Border control officials often place stamps in passports as part of their immigration control or customs procedures. This endorsement can serve many different purposes. In the United Kingdom the immigration stamp in the passport includes the formal "leave to enter" granted on entry to the country to a person who is subject to immigration control. Alternatively, the stamps activate and/or acknowledge the continuing leave conferred by the individual's entry clearance. Other authorities, such as those in Schengen member states, simply stamp a passport with a date stamp that does not indicate any duration and this stamp is taken to mean either that the person is deemed to have permission to remain for 90 days within a 180-day period or an alternative period as shown on their visa, whichever is shorter. In Japan, the passport entry sticker also contains a QR code that allows the immigration official to electronically collect information related to that entry.

Most countries have different stamps for arrivals and departures to make it easier for officers to quickly identify the movements of the person concerned. The colour of the ink or the style of stamp may also provide such information in a few countries, such as colour of the stamp either indicating entry or exit or type of port used to enter or exit. Schengen area entry stamps have square corners and exit stamps have rounded corners, with a stylized symbol of a car, boat, train, or plane at the top right depending on the method of travel.

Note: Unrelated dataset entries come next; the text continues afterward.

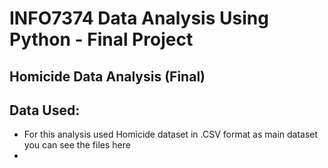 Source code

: # INFO7374 Data Analysis Using Python - Final Project
## Homicide Data Analysis (Final)
## Data Used:
- For this analysis used Homicide dataset in .CSV format as main dataset you can see the files here 
- 
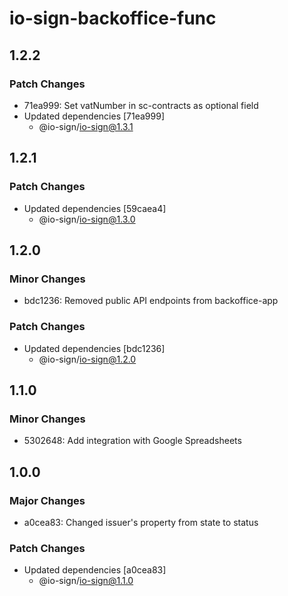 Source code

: # io-sign-backoffice-func

## 1.2.2

### Patch Changes

- 71ea999: Set vatNumber in sc-contracts as optional field
- Updated dependencies [71ea999]
  - @io-sign/io-sign@1.3.1

## 1.2.1

### Patch Changes

- Updated dependencies [59caea4]
  - @io-sign/io-sign@1.3.0

## 1.2.0

### Minor Changes

- bdc1236: Removed public API endpoints from backoffice-app

### Patch Changes

- Updated dependencies [bdc1236]
  - @io-sign/io-sign@1.2.0

## 1.1.0

### Minor Changes

- 5302648: Add integration with Google Spreadsheets

## 1.0.0

### Major Changes

- a0cea83: Changed issuer's property from state to status

### Patch Changes

- Updated dependencies [a0cea83]
  - @io-sign/io-sign@1.1.0
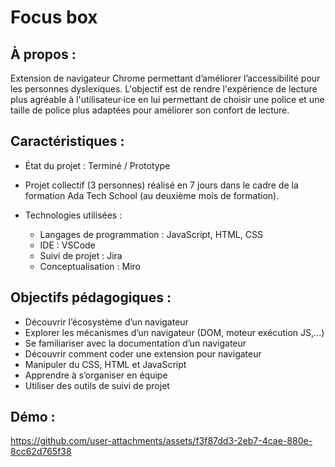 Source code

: # Focus box


## À propos :
Extension de navigateur Chrome permettant d’améliorer l’accessibilité pour les personnes dyslexiques. L'objectif est de rendre l'expérience de lecture plus agréable à l'utilisateur·ice en lui permettant de choisir une police et une taille de police plus adaptées pour améliorer son confort de lecture. 

## Caractéristiques :
- État du projet : Terminé / Prototype
  
- Projet collectif (3 personnes) réalisé en 7 jours dans le cadre de la formation Ada Tech School (au deuxième mois de formation).
  
- Technologies utilisées :
  - Langages de programmation : JavaScript, HTML, CSS
  - IDE : VSCode
  - Suivi de projet : Jira
  - Conceptualisation : Miro

## Objectifs pédagogiques : 
- Découvrir l’écosystème d’un navigateur
- Explorer les mécanismes d’un navigateur (DOM, moteur exécution JS,...)
- Se familiariser avec la documentation d’un navigateur
- Découvrir comment coder une extension pour navigateur
- Manipuler du CSS, HTML et JavaScript
- Apprendre à s’organiser en équipe
- Utiliser des outils de suivi de projet

## Démo : 
https://github.com/user-attachments/assets/f3f87dd3-2eb7-4cae-880e-8cc62d765f38




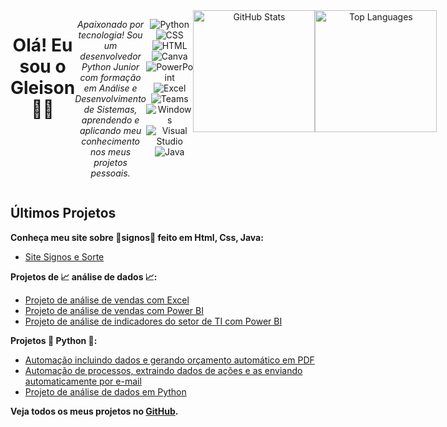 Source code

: <div align ="center" style="display: flex;">
<h1> Olá! Eu sou o Gleison 👋🏼</h1>
  
*Apaixonado por tecnologia! Sou um desenvolvedor Python Junior com formação em Análise e Desenvolvimento de Sistemas, aprendendo e aplicando meu conhecimento nos meus projetos pessoais.*
  
<br>
  
![Python](https://img.shields.io/badge/Python-14354C?style=for-the-badge&logo=python&logoColor=white)
![CSS](https://img.shields.io/badge/CSS-239120?style=for-the-badge&logo=css3&logoColor=white)
![HTML](https://img.shields.io/badge/HTML-239120?style=for-the-badge&logo=html5&logoColor=white)
![Canva](https://img.shields.io/badge/Canva-%2300C4CC.svg?style=for-the-badge&logo=Canva&logoColor=white)
![PowerPoint](https://img.shields.io/badge/Microsoft_PowerPoint-B7472A?style=for-the-badge&logo=microsoft-powerpoint&logoColor=white)
![Excel](https://img.shields.io/badge/Microsoft_Excel-217346?style=for-the-badge&logo=microsoft-excel&logoColor=white)
![Teams](https://img.shields.io/badge/Microsoft_Teams-6264A7?style=for-the-badge&logo=microsoft-teams&logoColor=white)
![Windows](https://img.shields.io/badge/Windows-0078D6?style=for-the-badge&logo=windows&logoColor=white)
![Visual Studio](https://img.shields.io/badge/Visual_Studio-5C2D91?style=for-the-badge&logo=visual%20studio&logoColor=white)
![Java](https://img.shields.io/badge/Java-ED8B00?style=for-the-badge&logo=openjdk&logoColor=white)

  <img height="195em" src="https://github-readme-stats.vercel.app/api?username=gleisonamorim&show_icons=true&theme=chartreuse-dark" alt="GitHub Stats">
  <img height="195em" src="https://github-readme-stats.vercel.app/api/top-langs/?username=gleisonamorim&theme=chartreuse-dark" alt="Top Languages">

</div>

## Últimos Projetos

**Conheça meu site sobre 🌟signos🌟 feito em Html, Css, Java:**
- [Site Signos e Sorte](https://site-signos.vercel.app/)

**Projetos de 📈 análise de dados 📈:**
- [Projeto de análise de vendas com Excel](https://github.com/GleisonAmorim/Projetos-Excel)
- [Projeto de análise de vendas com Power BI](https://github.com/GleisonAmorim/Dash-vendas-PowerBI)
- [Projeto de análise de indicadores do setor de TI com Power BI](https://github.com/GleisonAmorim/Dashboard-AcompanhamentoTI-PowerBi)

**Projetos 🐍 Python 🐍:**
- [Automação incluindo dados e gerando orçamento automático em PDF](https://github.com/GleisonAmorim/Estudos--DevPython--/tree/main/EmpowerData/Aula%201)
- [Automação de processos, extraindo dados de ações e as enviando automaticamente por e-mail](https://github.com/GleisonAmorim/Estudos--DevPython--/tree/main/EmpowerData/Aula%202)
- [Projeto de análise de dados em Python](https://github.com/GleisonAmorim/Estudos--DevPython--/tree/main/EmpowerData/Aula%203)

**Veja todos os meus projetos no [GitHub](https://github.com/GleisonAmorim?tab=repositories).**

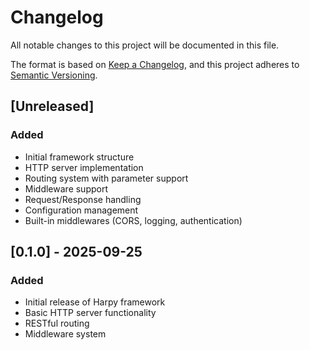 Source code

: # Changelog

All notable changes to this project will be documented in this file.

The format is based on [Keep a Changelog](https://keepachangelog.com/en/1.0.0/),
and this project adheres to [Semantic Versioning](https://semver.org/spec/v2.0.0.html).

## [Unreleased]

### Added
- Initial framework structure
- HTTP server implementation
- Routing system with parameter support
- Middleware support
- Request/Response handling
- Configuration management
- Built-in middlewares (CORS, logging, authentication)

## [0.1.0] - 2025-09-25

### Added
- Initial release of Harpy framework
- Basic HTTP server functionality
- RESTful routing
- Middleware system
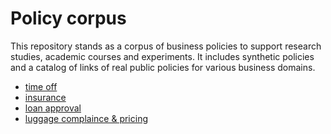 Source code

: # Policy corpus

This repository stands as a corpus of business policies to support research studies, academic courses and experiments.
It includes synthetic policies and a catalog of links of real public policies for various business domains.

- [time off](human-resources/acme_time_off.md)
- [insurance](insurance)
- [loan approval](loan-approval)
- [luggage complaince & pricing](luggage/luggage-policy.md)
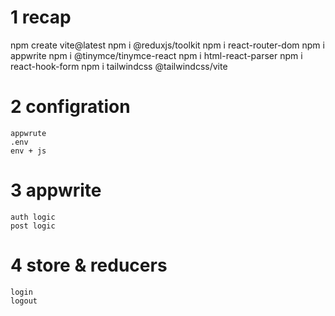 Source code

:# 1 recap
npm create vite@latest
npm i @reduxjs/toolkit
npm i react-router-dom
npm i appwrite
npm i @tinymce/tinymce-react
npm i html-react-parser
npm i react-hook-form
npm i tailwindcss @tailwindcss/vite

# 2 configration
    appwrute
    .env 
    env + js

# 3 appwrite
    auth logic
    post logic

# 4 store & reducers
    login
    logout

In many cases passengers on cruise ships do not receive passport stamps because the entire vessel has been cleared into port. It is often possible to get a souvenir stamp, although this requires finding the immigration office by the dock. In many cases officials are used to such requests and will cooperate. Also, some of the smallest European countries will give a stamp on request, either at their border or tourist office charging, at most, a nominal fee.